[The data Boundary: Start]

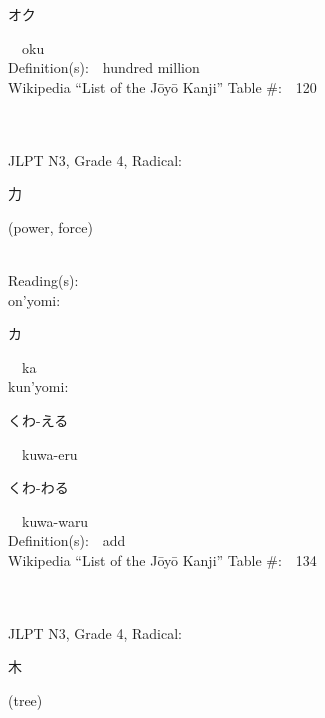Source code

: \begin{multicols}{2}
{\hspace*{2em}}{\begin{CJK}{UTF8}{min} オク \end{CJK}}\ \ oku\ \ \\
Definition(s):\ \ hundred million \\
Wikipedia ``List of the J\=oy\=o Kanji'' Table \#:\ \ 120 \\
\ \ \\
{\fontsize{34pt}{40pt}  }\ \ \\  %
{JLPT N3, Grade 4, Radical:\ \ {\begin{CJK}{UTF8}{min} 力 \end{CJK}} (power, force) } \\
Reading(s):\ \ \\
{\hspace*{1em}}on'yomi:\ \ \\
{\hspace*{2em}}{\begin{CJK}{UTF8}{min} カ \end{CJK}}\ \ ka\ \ \\
{\hspace*{1em}}kun'yomi:\ \ \\
{\hspace*{2em}}{\begin{CJK}{UTF8}{min} くわ-える \end{CJK}}\ \ kuwa-eru\ \ \\
{\hspace*{2em}}{\begin{CJK}{UTF8}{min} くわ-わる \end{CJK}}\ \ kuwa-waru\ \ \\
Definition(s):\ \ add \\
Wikipedia ``List of the J\=oy\=o Kanji'' Table \#:\ \ 134 \\
\ \ \\
{\fontsize{34pt}{40pt}  }\ \ \\  %
{JLPT N3, Grade 4, Radical:\ \ {\begin{CJK}{UTF8}{min} 木 \end{CJK}} (tree) } \\

\end{multicols}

[The data Boundary: End]

## Task prompt
Print the records above word for word, omitting any picture they contain.

## Your solution
Source code

: \begin{multicols}{2}
{\hspace*{2em}}{\begin{CJK}{UTF8}{min} オク \end{CJK}}\ \ oku\ \ \\
Definition(s):\ \ hundred million \\
Wikipedia ``List of the J\=oy\=o Kanji'' Table \#:\ \ 120 \\
\ \ \\
{\fontsize{34pt}{40pt}  }\ \ \\  %
{JLPT N3, Grade 4, Radical:\ \ {\begin{CJK}{UTF8}{min} 力 \end{CJK}} (power, force) } \\
Reading(s):\ \ \\
{\hspace*{1em}}on'yomi:\ \ \\
{\hspace*{2em}}{\begin{CJK}{UTF8}{min} カ \end{CJK}}\ \ ka\ \ \\
{\hspace*{1em}}kun'yomi:\ \ \\
{\hspace*{2em}}{\begin{CJK}{UTF8}{min} くわ-える \end{CJK}}\ \ kuwa-eru\ \ \\
{\hspace*{2em}}{\begin{CJK}{UTF8}{min} くわ-わる \end{CJK}}\ \ kuwa-waru\ \ \\
Definition(s):\ \ add \\
Wikipedia ``List of the J\=oy\=o Kanji'' Table \#:\ \ 134 \\
\ \ \\
{\fontsize{34pt}{40pt}  }\ \ \\  %
{JLPT N3, Grade 4, Radical:\ \ {\begin{CJK}{UTF8}{min} 木 \end{CJK}} (tree) } \\

\end{multicols}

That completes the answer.